The budget proposes to cut the Birth Defects, Developmental Disabilities, Disabilities & Health section of the Centers for Disease Control and Prevention (CDC) from $161 million to $112 million. The President also proposes to cut the National Institutes of Health’s (NIH’s) Eunice K. Shriver National Institute of Child Health and Human Development by $141 million, to $1.416 billion.

Education

For Rehabilitation Services, the Administration requests a total of $3.8 billion in mandatory and discretionary funds to “support comprehensive and coordinated vocational rehabilitation services for individuals with disabilities through training, demonstration, and technical assistance, as well as other direct service programs to help individuals with disabilities to live more independently in their communities.” The Request includes $3.7 billion in mandatory funds for the Vocational Rehabilitation (VR) State Grants program, an increase of $57.8 million over the fiscal year 2020 level consistent with the inflation increase specified in the authorizing statute.

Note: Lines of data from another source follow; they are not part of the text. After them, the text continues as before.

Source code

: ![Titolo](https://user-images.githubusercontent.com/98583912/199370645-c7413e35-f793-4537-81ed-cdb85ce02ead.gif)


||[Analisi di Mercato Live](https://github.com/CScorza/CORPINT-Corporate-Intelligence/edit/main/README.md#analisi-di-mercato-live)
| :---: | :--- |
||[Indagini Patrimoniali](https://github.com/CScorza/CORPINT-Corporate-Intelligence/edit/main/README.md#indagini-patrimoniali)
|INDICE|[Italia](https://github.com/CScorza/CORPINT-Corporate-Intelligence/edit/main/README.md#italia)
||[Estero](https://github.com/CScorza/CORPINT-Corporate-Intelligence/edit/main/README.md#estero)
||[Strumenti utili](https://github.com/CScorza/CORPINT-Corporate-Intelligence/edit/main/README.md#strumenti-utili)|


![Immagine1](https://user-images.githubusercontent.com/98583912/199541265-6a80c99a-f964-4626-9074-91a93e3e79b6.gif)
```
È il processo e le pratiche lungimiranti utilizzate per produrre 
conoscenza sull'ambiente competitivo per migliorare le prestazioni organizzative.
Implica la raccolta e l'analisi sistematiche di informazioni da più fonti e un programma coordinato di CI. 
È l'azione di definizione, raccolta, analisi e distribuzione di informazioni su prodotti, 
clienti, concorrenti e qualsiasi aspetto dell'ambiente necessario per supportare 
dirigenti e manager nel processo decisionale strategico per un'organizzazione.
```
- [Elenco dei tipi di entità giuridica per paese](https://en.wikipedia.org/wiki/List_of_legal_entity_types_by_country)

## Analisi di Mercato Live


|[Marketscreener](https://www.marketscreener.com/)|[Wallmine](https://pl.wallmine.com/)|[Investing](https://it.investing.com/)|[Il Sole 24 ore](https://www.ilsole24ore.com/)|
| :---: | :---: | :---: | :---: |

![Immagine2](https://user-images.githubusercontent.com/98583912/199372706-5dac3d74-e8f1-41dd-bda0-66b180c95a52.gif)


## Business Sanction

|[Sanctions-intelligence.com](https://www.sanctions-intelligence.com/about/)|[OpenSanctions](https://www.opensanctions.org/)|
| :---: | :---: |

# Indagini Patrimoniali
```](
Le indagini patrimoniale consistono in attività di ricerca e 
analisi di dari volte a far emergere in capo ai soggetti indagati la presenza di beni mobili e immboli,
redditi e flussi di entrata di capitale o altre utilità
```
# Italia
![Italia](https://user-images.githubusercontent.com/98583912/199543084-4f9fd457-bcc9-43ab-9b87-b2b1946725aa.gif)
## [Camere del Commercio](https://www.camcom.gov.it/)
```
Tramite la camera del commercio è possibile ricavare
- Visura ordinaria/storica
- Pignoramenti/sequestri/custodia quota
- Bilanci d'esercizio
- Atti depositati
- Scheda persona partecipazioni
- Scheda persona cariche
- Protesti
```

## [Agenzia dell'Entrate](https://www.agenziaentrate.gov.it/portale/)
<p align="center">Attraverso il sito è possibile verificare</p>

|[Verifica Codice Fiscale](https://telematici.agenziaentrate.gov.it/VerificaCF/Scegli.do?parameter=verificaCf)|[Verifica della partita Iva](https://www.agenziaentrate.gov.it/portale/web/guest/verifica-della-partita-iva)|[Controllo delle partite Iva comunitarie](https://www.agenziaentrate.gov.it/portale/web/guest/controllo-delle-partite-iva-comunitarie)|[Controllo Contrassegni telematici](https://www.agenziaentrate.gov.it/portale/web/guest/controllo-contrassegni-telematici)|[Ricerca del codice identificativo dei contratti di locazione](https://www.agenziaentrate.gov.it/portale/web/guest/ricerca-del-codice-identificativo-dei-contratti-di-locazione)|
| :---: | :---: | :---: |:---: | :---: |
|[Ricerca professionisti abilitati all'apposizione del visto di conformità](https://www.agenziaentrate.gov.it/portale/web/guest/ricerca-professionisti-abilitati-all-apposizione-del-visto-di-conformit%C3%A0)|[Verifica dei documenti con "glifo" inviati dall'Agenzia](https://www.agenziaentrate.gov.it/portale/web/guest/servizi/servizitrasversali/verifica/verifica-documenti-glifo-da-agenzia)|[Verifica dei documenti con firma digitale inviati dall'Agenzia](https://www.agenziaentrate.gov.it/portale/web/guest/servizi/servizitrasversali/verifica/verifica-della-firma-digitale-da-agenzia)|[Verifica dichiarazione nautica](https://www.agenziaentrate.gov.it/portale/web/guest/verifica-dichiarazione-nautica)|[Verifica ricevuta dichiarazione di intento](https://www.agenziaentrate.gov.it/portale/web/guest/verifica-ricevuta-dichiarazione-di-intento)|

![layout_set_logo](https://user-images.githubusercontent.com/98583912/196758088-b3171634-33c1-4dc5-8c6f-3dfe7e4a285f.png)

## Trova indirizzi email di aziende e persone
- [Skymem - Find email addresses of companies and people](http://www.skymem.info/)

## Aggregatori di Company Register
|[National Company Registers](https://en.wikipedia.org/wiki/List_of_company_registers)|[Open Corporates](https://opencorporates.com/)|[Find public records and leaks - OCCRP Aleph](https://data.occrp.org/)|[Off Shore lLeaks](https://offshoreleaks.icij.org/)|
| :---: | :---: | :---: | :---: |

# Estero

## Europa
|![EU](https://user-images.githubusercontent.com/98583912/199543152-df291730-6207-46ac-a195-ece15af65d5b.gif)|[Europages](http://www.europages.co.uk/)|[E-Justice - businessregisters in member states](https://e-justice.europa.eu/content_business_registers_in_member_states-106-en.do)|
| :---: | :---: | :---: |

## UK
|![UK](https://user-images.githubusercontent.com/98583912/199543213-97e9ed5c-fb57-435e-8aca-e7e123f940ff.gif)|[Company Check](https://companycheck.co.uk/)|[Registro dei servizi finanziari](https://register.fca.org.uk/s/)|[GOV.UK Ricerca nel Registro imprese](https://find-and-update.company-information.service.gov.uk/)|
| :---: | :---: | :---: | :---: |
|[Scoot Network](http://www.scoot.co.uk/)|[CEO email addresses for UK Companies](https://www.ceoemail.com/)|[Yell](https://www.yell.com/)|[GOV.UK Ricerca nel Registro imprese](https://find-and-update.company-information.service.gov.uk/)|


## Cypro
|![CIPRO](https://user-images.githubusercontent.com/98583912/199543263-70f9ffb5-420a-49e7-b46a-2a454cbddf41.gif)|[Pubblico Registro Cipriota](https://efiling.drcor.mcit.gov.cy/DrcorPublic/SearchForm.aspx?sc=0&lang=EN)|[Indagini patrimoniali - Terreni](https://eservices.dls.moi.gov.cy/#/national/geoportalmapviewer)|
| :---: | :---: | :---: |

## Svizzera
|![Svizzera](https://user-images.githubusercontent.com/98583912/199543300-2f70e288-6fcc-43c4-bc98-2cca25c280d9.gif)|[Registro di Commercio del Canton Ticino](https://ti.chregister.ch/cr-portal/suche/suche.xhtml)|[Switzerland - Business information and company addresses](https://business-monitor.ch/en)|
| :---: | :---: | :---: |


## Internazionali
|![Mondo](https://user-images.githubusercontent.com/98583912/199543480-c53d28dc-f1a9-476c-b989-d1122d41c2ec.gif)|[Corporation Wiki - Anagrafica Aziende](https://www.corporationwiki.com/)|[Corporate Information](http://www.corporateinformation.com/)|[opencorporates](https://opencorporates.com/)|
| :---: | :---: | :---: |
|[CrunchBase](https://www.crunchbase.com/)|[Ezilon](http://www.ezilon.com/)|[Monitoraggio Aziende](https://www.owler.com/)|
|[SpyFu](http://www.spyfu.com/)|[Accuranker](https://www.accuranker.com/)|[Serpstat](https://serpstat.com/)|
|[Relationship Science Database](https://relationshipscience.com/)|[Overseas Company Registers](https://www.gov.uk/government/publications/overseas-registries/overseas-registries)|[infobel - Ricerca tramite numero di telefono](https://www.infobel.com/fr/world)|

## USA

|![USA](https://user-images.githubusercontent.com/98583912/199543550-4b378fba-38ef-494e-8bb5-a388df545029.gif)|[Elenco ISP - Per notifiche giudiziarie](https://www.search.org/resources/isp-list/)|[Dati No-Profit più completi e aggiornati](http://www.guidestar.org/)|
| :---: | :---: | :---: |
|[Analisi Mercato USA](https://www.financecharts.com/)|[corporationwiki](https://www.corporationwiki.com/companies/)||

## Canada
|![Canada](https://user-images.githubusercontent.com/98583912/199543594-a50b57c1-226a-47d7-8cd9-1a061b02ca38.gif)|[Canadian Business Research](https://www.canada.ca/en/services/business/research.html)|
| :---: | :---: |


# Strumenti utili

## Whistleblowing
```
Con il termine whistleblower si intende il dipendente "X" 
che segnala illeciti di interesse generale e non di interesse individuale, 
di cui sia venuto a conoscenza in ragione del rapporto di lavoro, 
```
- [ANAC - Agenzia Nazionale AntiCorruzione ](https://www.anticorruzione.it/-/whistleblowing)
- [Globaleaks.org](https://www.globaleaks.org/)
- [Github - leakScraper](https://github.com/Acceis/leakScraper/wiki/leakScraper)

The Administration continues to propose the elimination of the Supported Employment State Grants program “because it duplicates support available through the VR State Grants program.”

 Labor

The FY 2021 Budget request for the Office of Disability Employment Policy (ODEP) is $27 million, a significant reduction from the 2020 enacted spending amount of $38.5 million. According to budget documents, ODEP will “continue to fund the Employer Assistance and Resource Network in Disability Inclusion and the Job Accommodation Network to assist employers in recruiting, hiring and retaining qualified individuals with disabilities; the Workforce Recruitment Program to connect qualified college graduates with disabilities to federal and private sector employment opportunities; and the State Exchange on Employment and Disability, a partnership with state legislators and administrators designed to encourage the adoption and implementation of ODEP’s policies and practices at the state level.”

While at one time the President’s budget proposal was the traditional beginning of the annual budget process and could at least be relied upon to form the beginning template from which legislators from his own party developed their initial budget legislation, in recent years the executive branch’s opening salvo has become increasingly irrelevant to the budget process. However, the policies described in the budget proposal provide a glimpse into the priorities of the White House for the next year and are likely to resurface in proposed regulations and legislation in the coming months.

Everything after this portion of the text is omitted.